Dataset entries
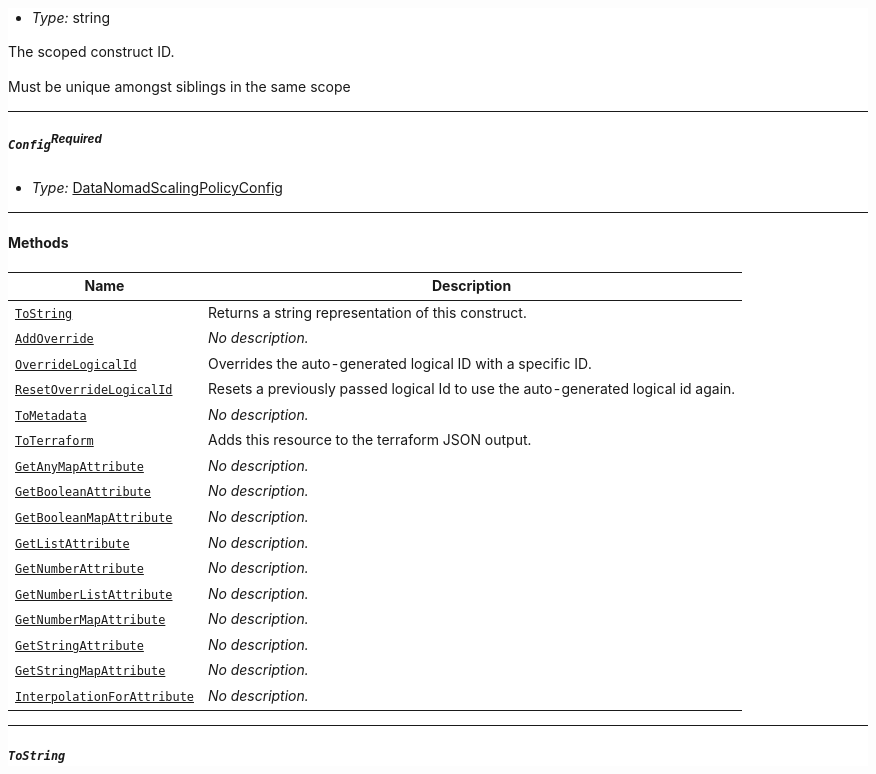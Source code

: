 - *Type:* string

The scoped construct ID.

Must be unique amongst siblings in the same scope

---

##### `Config`<sup>Required</sup> <a name="Config" id="@cdktf/provider-nomad.dataNomadScalingPolicy.DataNomadScalingPolicy.Initializer.parameter.config"></a>

- *Type:* <a href="#@cdktf/provider-nomad.dataNomadScalingPolicy.DataNomadScalingPolicyConfig">DataNomadScalingPolicyConfig</a>

---

#### Methods <a name="Methods" id="Methods"></a>

| **Name** | **Description** |
| --- | --- |
| <code><a href="#@cdktf/provider-nomad.dataNomadScalingPolicy.DataNomadScalingPolicy.toString">ToString</a></code> | Returns a string representation of this construct. |
| <code><a href="#@cdktf/provider-nomad.dataNomadScalingPolicy.DataNomadScalingPolicy.addOverride">AddOverride</a></code> | *No description.* |
| <code><a href="#@cdktf/provider-nomad.dataNomadScalingPolicy.DataNomadScalingPolicy.overrideLogicalId">OverrideLogicalId</a></code> | Overrides the auto-generated logical ID with a specific ID. |
| <code><a href="#@cdktf/provider-nomad.dataNomadScalingPolicy.DataNomadScalingPolicy.resetOverrideLogicalId">ResetOverrideLogicalId</a></code> | Resets a previously passed logical Id to use the auto-generated logical id again. |
| <code><a href="#@cdktf/provider-nomad.dataNomadScalingPolicy.DataNomadScalingPolicy.toMetadata">ToMetadata</a></code> | *No description.* |
| <code><a href="#@cdktf/provider-nomad.dataNomadScalingPolicy.DataNomadScalingPolicy.toTerraform">ToTerraform</a></code> | Adds this resource to the terraform JSON output. |
| <code><a href="#@cdktf/provider-nomad.dataNomadScalingPolicy.DataNomadScalingPolicy.getAnyMapAttribute">GetAnyMapAttribute</a></code> | *No description.* |
| <code><a href="#@cdktf/provider-nomad.dataNomadScalingPolicy.DataNomadScalingPolicy.getBooleanAttribute">GetBooleanAttribute</a></code> | *No description.* |
| <code><a href="#@cdktf/provider-nomad.dataNomadScalingPolicy.DataNomadScalingPolicy.getBooleanMapAttribute">GetBooleanMapAttribute</a></code> | *No description.* |
| <code><a href="#@cdktf/provider-nomad.dataNomadScalingPolicy.DataNomadScalingPolicy.getListAttribute">GetListAttribute</a></code> | *No description.* |
| <code><a href="#@cdktf/provider-nomad.dataNomadScalingPolicy.DataNomadScalingPolicy.getNumberAttribute">GetNumberAttribute</a></code> | *No description.* |
| <code><a href="#@cdktf/provider-nomad.dataNomadScalingPolicy.DataNomadScalingPolicy.getNumberListAttribute">GetNumberListAttribute</a></code> | *No description.* |
| <code><a href="#@cdktf/provider-nomad.dataNomadScalingPolicy.DataNomadScalingPolicy.getNumberMapAttribute">GetNumberMapAttribute</a></code> | *No description.* |
| <code><a href="#@cdktf/provider-nomad.dataNomadScalingPolicy.DataNomadScalingPolicy.getStringAttribute">GetStringAttribute</a></code> | *No description.* |
| <code><a href="#@cdktf/provider-nomad.dataNomadScalingPolicy.DataNomadScalingPolicy.getStringMapAttribute">GetStringMapAttribute</a></code> | *No description.* |
| <code><a href="#@cdktf/provider-nomad.dataNomadScalingPolicy.DataNomadScalingPolicy.interpolationForAttribute">InterpolationForAttribute</a></code> | *No description.* |

---

##### `ToString` <a name="ToString" id="@cdktf/provider-nomad.dataNomadScalingPolicy.DataNomadScalingPolicy.toString"></a>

> [TASK OBJECTIVE] Check each line of the records for the word "Type", and show the lines that contain it.

> [WORKED SOLUTION]
: - *Type:* string
- *Type:* <a href="#@cdktf/provider-nomad.dataNomadScalingPolicy.DataNomadScalingPolicyConfig">DataNomadScalingPolicyConfig</a>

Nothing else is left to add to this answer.